Optat ephippia bos piger, optat arare caballus. [4. - Ленивый вол хочет ходить под седлом, а конь — пахать (лат). — Гораций. Послания, I, 14, 43.]

Но таким образом вы никогда не добьетесь чего-либо путного.

Итак, всякого, кем бы он ни был, — зодчий ли это, живописец, сапожник или кто-либо иной, — подобает неукоснительно возвращать к предмету его повседневных занятий. И по этому поводу замечу: читая сочинения по истории, — в каковом жанре упражнялись самые различные люди, — я усвоил обыкновение принимать в расчет, кем именно были писавшие: если это люди, не занимавшиеся ничем иным, кроме литературных трудов, я смотрю прежде всего на слог и язык; если врачи, я доверяю с большей охотой тому, что говорится ими о температуре воздуха, о здоровье и складе характера государей, о ранениях и болезнях; если юристы, то в первую очередь следует направить свое внимание на их рассуждения по вопросам права, о законах, о государственных учреждениях и прочих вещах такого же рода; если теологи — то на дела церковные отлучения от церкви, эпитимии, разрешения на вступления в брак; если придворные — на описание обычаев и церемоний; если военные — на то, что относится к их ремеслу, и, главным образом, на их повествования о походах и битвах, в которых они принимали участие; если послы — то на всевозможные хитрости, шпионаж, подкупы и на то, как все это проделывалось.

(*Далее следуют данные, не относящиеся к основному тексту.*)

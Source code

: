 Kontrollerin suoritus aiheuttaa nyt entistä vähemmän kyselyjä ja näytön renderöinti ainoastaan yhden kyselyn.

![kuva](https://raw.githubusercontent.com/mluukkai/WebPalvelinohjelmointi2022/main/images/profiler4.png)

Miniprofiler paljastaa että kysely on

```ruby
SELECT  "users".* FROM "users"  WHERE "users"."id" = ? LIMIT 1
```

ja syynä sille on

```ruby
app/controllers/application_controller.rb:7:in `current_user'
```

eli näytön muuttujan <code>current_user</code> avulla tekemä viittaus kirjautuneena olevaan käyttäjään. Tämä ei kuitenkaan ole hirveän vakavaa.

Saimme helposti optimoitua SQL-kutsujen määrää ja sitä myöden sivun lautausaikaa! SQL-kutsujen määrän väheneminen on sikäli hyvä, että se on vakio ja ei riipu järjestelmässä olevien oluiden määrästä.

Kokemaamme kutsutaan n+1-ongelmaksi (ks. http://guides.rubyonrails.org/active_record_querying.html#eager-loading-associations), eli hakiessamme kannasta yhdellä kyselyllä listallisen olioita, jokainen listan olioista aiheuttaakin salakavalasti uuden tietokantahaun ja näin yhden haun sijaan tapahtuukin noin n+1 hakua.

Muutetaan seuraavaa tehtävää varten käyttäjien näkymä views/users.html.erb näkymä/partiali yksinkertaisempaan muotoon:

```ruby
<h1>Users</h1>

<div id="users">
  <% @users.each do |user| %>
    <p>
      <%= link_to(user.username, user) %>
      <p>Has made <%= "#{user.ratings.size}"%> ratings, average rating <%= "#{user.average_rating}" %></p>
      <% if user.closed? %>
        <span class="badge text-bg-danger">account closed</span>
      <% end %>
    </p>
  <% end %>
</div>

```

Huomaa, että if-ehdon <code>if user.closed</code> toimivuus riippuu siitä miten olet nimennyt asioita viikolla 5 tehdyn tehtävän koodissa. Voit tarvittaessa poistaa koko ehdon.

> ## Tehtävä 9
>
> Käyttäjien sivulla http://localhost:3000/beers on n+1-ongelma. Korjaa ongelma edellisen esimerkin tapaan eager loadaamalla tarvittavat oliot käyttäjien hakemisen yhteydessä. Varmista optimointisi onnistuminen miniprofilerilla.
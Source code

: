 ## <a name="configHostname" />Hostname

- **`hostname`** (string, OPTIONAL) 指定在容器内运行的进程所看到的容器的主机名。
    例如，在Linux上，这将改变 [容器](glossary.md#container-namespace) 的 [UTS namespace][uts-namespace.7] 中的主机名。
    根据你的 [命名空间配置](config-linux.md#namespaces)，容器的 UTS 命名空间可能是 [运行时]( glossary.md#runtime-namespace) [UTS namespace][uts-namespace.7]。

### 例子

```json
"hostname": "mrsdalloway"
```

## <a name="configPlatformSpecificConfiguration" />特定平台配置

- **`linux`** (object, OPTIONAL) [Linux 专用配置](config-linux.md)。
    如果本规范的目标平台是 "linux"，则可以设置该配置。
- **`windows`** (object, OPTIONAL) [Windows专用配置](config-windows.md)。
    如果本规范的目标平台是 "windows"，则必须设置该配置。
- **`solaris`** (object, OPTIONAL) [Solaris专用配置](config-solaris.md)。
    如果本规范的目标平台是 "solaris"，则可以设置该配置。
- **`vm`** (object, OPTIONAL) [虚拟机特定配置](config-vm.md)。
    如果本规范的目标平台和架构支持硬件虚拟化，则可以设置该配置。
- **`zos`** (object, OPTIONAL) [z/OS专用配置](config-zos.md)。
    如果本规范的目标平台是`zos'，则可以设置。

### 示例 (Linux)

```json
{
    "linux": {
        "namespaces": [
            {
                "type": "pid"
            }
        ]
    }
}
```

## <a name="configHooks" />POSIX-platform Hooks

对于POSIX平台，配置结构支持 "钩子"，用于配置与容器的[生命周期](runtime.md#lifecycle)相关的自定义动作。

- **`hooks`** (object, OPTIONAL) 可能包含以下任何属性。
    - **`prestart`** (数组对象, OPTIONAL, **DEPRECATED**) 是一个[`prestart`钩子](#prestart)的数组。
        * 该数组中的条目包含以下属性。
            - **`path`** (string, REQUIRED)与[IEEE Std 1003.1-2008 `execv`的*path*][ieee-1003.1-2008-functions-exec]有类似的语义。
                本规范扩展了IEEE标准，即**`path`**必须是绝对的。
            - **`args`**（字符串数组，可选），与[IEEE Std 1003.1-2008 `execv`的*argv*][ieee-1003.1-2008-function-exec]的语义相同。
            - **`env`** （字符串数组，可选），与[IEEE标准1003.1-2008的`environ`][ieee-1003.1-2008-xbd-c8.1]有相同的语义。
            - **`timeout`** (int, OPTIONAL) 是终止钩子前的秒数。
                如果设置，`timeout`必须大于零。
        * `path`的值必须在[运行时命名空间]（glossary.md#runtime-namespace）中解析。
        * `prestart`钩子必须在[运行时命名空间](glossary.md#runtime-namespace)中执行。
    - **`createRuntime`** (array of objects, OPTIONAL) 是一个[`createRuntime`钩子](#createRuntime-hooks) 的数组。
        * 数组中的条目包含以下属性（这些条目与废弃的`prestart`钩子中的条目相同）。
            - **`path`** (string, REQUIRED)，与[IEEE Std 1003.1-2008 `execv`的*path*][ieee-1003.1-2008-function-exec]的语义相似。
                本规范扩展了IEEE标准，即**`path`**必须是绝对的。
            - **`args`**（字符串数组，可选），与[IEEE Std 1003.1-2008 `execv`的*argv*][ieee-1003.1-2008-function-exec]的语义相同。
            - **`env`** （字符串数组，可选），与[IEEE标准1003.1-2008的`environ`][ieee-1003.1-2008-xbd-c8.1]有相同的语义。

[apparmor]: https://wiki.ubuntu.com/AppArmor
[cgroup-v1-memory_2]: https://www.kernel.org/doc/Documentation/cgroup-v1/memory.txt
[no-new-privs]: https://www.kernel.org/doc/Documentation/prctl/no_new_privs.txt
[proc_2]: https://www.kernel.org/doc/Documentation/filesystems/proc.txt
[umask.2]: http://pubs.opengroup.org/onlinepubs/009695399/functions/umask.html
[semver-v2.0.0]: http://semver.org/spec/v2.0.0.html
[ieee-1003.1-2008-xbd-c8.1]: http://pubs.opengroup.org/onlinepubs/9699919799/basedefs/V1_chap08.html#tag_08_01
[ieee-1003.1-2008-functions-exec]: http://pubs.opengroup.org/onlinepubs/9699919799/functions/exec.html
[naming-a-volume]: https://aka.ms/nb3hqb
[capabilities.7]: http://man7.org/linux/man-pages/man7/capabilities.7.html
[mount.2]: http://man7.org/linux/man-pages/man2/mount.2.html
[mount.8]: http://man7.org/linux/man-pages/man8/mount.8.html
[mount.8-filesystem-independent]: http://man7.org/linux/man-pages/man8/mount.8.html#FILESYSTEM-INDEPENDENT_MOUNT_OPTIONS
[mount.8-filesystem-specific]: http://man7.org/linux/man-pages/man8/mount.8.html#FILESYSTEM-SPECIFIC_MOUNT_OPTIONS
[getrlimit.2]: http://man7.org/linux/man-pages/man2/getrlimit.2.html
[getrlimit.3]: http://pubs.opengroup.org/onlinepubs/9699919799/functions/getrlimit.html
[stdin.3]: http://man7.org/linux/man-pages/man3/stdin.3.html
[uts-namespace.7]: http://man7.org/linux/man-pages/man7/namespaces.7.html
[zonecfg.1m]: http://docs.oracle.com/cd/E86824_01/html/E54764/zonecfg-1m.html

По этой причине я выделил и отметил в «Истории» сеньора де Ланже [5. - Де Ланже — Гийом Дю Белле. «История» — его мемуары (см. прим. 3, гл. XV).], человека в высшей степени сведущего в этих делах, много такого, мимо чего я прошел бы, будь автором кто-либо иной. Рассказав о весьма выразительных предупреждениях, сделанных императором Карлом V римской консистории в присутствии наших послов, епископа Маковского и господина дю Белли, к чему император добавил немало оскорбительных выражений, направленных против нас, и, среди прочего, то, что если бы его военачальники, солдаты и подданные были столь же преданы своему господину и столь искусны в военном деле, как те, которыми располагает король, то он тут же навязал бы себе на шею веревку и отправился бы смиренно молить о пощаде (он, по-видимому, и сам в некоторой степени верил, что так оно в действительности и есть, ибо и позже, в течение своей жизни, раза два или три повторял то же самое), а также сообщив о том, что он послал вызов нашему королю, предлагая ему поединок в лодке, в одних рубахах, на шпагах и на кинжалах, — вышеназванный сеньор де Ланже добавляет, что упомянутые послы, написав королю донесение, утаили от него большую часть слов императора и даже те оскорбления, о которых было рассказано выше. Я нахожу весьма странным, как это посол позволил себе решать, о чем докладывать своему государю, а что скрыть от него, тем более, что дело было чревато такими последствиями, что эти слова исходили от такого лица и были произнесены на столь многолюдном собрании. Мне кажется, что обязанность подчиненного — точно и правдиво, со всеми подробностями, излагать события, как они были, дабы господин располагал полной свободою отдавать приказания, оценивать положение и выбирать. Ибо искажать или утаивать истину из опасения, как бы он не принял ее неподобающим образом и как бы это не толкнуло его к какому-нибудь неправильному решению, и из-за этого оставлять его неосведомленным о действительном положении дел — подобное право, как я полагаю, принадлежит тем, кто предписывает законы, а не тем, для кого они предназначены, принадлежит руководителю и наставнику, но вовсе не тому, кто должен почитать себя низшим, и притом не только по своему положению, но и по опытности и мудрости. Как бы там ни было, я отнюдь не хотел бы, чтобы мне, при всей ничтожности моей особы, служили вышеописанным образом.